In a groundbreaking 1976 paper, Whitfield Diffie and Martin Hellman proposed the notion of public-key (also, more generally, called asymmetric key) cryptography in which two different but mathematically related keys are used: a public key and a private key[8]. A public key cryptography system is constructed so that calculation of the private key is computationally infeasible from knowledge of the public key, even though they are necessarily related. Instead, both keys are generated secretly, as an interrelated pair[9]. The historian David Kahn described public-key cryptography as "the most revolutionary new concept in the field since polyalphabetic substitution emerged in the Renaissance".[10]

In public-key cryptosystems, the public key may be freely distributed, while its paired private key must remain secret. The public key is typically used for encryption, while the private or secret key is used for decryption. Diffie and Hellman showed that public-key cryptography was possible by presenting the Diffie-Hellman key exchange protocol[1]. In 1978, Ronald Rivest, Adi Shamir, and Len Adleman invented RSA, another public-key system[11]. In 1997, it finally became publicly known that asymmetric cryptography had been invented by James H. Ellis at GCHQ, a British intelligence organization, in the early 1970s, and that both the Diffie-Hellman and RSA algorithms had been previously developed (by Malcolm J. Williamson and Clifford Cocks, respectively)[12].

Diffie-Hellman and RSA, in addition to being the first publicly known examples of high quality public-key cryptosystems, have been among the most widely used. Others include the Cramer-Shoup cryptosystem, ElGamal encryption, and various elliptic curve techniques. See Category:Asymmetric-key cryptosystems.

In addition to encryption, public-key cryptography can be used to implement digital signature schemes. A digital signature is somewhat like an ordinary signature; they have the characteristic that they are easy for a user to produce, but difficult for anyone else to forge. Digital signatures can also be permanently tied to the content of the message being signed; they cannot be 'moved' from one document to another, for any attempt will be detectable. In digital signature schemes, there are two algorithms: one for signing, in which a secret key is used to process the message (or a hash of the message or both), and one for verification, in which the matching public key is used with the message to check the validity of the signature. RSA and DSA are two of the most popular digital signature schemes. Digital signatures are central to the operation of public key infrastructures and to many network security schemes (SSL/TLS, many VPNs, etc)[7].

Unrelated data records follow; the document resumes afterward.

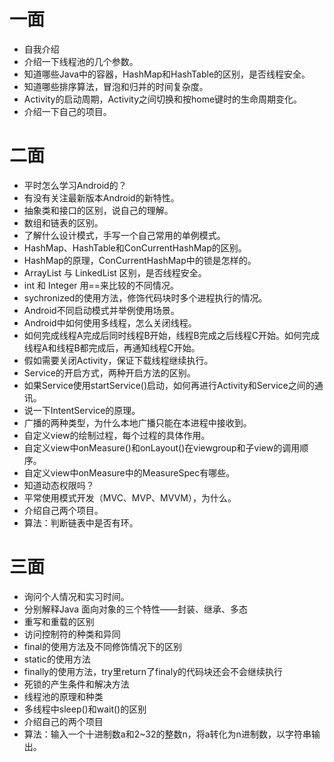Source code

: # 一面
* 自我介绍
* 介绍一下线程池的几个参数。
* 知道哪些Java中的容器，HashMap和HashTable的区别，是否线程安全。
* 知道哪些排序算法，冒泡和归并的时间复杂度。
* Activity的启动周期，Activity之间切换和按home键时的生命周期变化。
* 介绍一下自己的项目。
# 二面
* 平时怎么学习Android的？
* 有没有关注最新版本Android的新特性。
* 抽象类和接口的区别，说自己的理解。
* 数组和链表的区别。
* 了解什么设计模式，手写一个自己常用的单例模式。
* HashMap、HashTable和ConCurrentHashMap的区别。
* HashMap的原理，ConCurrentHashMap中的锁是怎样的。
* ArrayList 与 LinkedList 区别，是否线程安全。
* int 和 Integer 用==来比较的不同情况。
* sychronized的使用方法，修饰代码块时多个进程执行的情况。
* Android不同启动模式并举例使用场景。
* Android中如何使用多线程，怎么关闭线程。
* 如何完成线程A完成后同时线程B开始，线程B完成之后线程C开始。如何完成线程A和线程B都完成后，再通知线程C开始。
* 假如需要关闭Activity，保证下载线程继续执行。
* Service的开启方式，两种开启方法的区别。
* 如果Service使用startService()启动，如何再进行Activity和Service之间的通讯。
* 说一下IntentService的原理。
* 广播的两种类型，为什么本地广播只能在本进程中接收到。
* 自定义view的绘制过程，每个过程的具体作用。
* 自定义view中onMeasure()和onLayout()在viewgroup和子view的调用顺序。
* 自定义view中onMeasure中的MeasureSpec有哪些。
* 知道动态权限吗？
* 平常使用模式开发（MVC、MVP、MVVM），为什么。
* 介绍自己两个项目。
* 算法：判断链表中是否有环。
# 三面
* 询问个人情况和实习时间。
* 分别解释Java 面向对象的三个特性——封装、继承、多态
* 重写和重载的区别
* 访问控制符的种类和异同
* final的使用方法及不同修饰情况下的区别
* static的使用方法
* finally的使用方法，try里return了finaly的代码块还会不会继续执行
* 死锁的产生条件和解决方法
* 线程池的原理和种类
* 多线程中sleep()和wait()的区别
* 介绍自己的两个项目
* 算法：输入一个十进制数a和2~32的整数n，将a转化为n进制数，以字符串输出。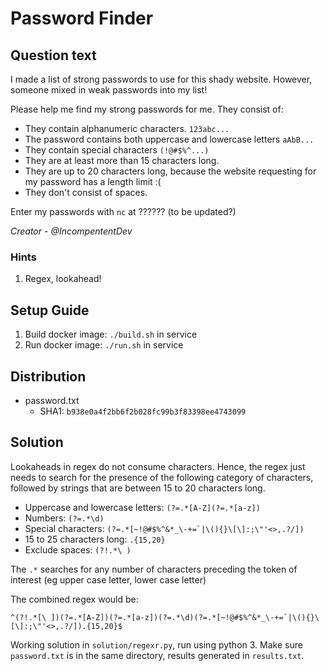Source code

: # Password Finder

## Question text

I made a list of strong passwords to use for this shady website. However, someone mixed in weak passwords into my list!

Please help me find my strong passwords for me. They consist of:

- They contain alphanumeric characters. `123abc...`
- The password contains both uppercase and lowercase letters `aAbB...`
- They contain special characters `(!@#$%^...)`
- They are at least more than 15 characters long.
- They are up to 20 characters long, because the website requesting for my password has a length limit :(
- They don't consist of spaces. 

Enter my passwords with `nc` at ?????? (to be updated?)

*Creator - @IncompententDev*

### Hints
1. Regex, lookahead!

## Setup Guide
1. Build docker image: `./build.sh` in service
2. Run docker image: `./run.sh` in service

## Distribution
- password.txt
    - SHA1: `b938e0a4f2bb6f2b028fc99b3f83398ee4743099`
    
## Solution

Lookaheads in regex do not consume characters. Hence, the regex just needs to search for the presence of the following category of characters, followed by strings that are between 15 to 20 characters long.

- Uppercase and lowercase letters: `(?=.*[A-Z](?=.*[a-z])`
- Numbers: `(?=.*\d)`
- Special characters: ``(?=.*[~!@#$%^&*_\-+=`|\(){}\[\]:;\"'<>,.?/])``
- 15 to 25 characters long: `.{15,20}`
- Exclude spaces: `(?!.*\ )`

The `.*` searches for any number of characters preceding the token of interest (eg upper case letter, lower case letter)

The combined regex would be: 

    ^(?!.*[\ ])(?=.*[A-Z])(?=.*[a-z])(?=.*\d)(?=.*[~!@#$%^&*_\-+=`|\(){}\[\]:;\"'<>,.?/]).{15,20}$

Working solution in `solution/regexr.py`, run using python 3. Make sure `password.txt` is in the same directory, results generated in `results.txt`.
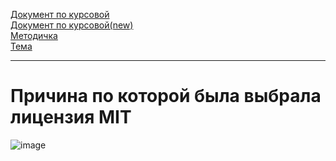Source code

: [Документ по курсовой](https://docs.google.com/document/d/1fs9BsjKVYOFRbCQdh3zx_3i490lNYa0GYVstsRmEP0o/edit?usp=sharing)</br>
[Документ по курсовой(new)](https://docs.google.com/document/d/1ESzSYr7jiiiL-N--JlBRW2XoDtyfb098ctW2KX3SAbo/edit?usp=sharing)</br>
[Методичка](https://docs.google.com/document/d/1LYeXQX3_XT8BTSMCpcUhIqkFOlUVtoMT1rstrrlsPao/edit)</br>
[Тема](https://it-planet.braim.org/2024/upload/lsd_task1.pdf)</br>

---
# Причина по которой была выбрала лицензия MIT</br>
![image](https://github.com/DumSp1ro/ItDiplom/assets/146105715/cfc16b17-227b-41fd-8217-0e55fff7e19a)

Public-key algorithms are most often based on the computational complexity of "hard" problems, often from number theory. The hardness of RSA is related to the integer factorization problem, while Diffie-Hellman and DSA are related to the discrete logarithm problem. More recently, elliptic curve cryptography has developed in which security is based on number theoretic problems involving elliptic curves. Because of the complexity of the underlying problems, most public-key algorithms involve operations such as modular multiplication and exponentiation, which are much more computationally expensive than the techniques used in most block ciphers, especially with typical key sizes. As a result, public-key cryptosystems are commonly "hybrid" systems, in which a fast symmetric-key encryption algorithm is used for the message itself, while the relevant symmetric key is sent with the message, but encrypted using a public-key algorithm. Similarly, hybrid signature schemes are often used, in which a cryptographic hash function is computed, and only the resulting hash is digitally signed[6].

Cryptanalysis

The goal of cryptanalysis is to find some weakness or insecurity in a cryptographic scheme, thus permitting its subversion. Cryptanalysis might be undertaken by a malicious attacker, attempting to subvert a system, or by the system's designer (or others) attempting to evaluate whether a system has vulnerabilities. In modern practice, however, quality cryptographic algorithms and protocols have usually been carefully examined and many have been proved that establish practical security of the system (at least, under clear -- and hopefully reasonable -- assumptions).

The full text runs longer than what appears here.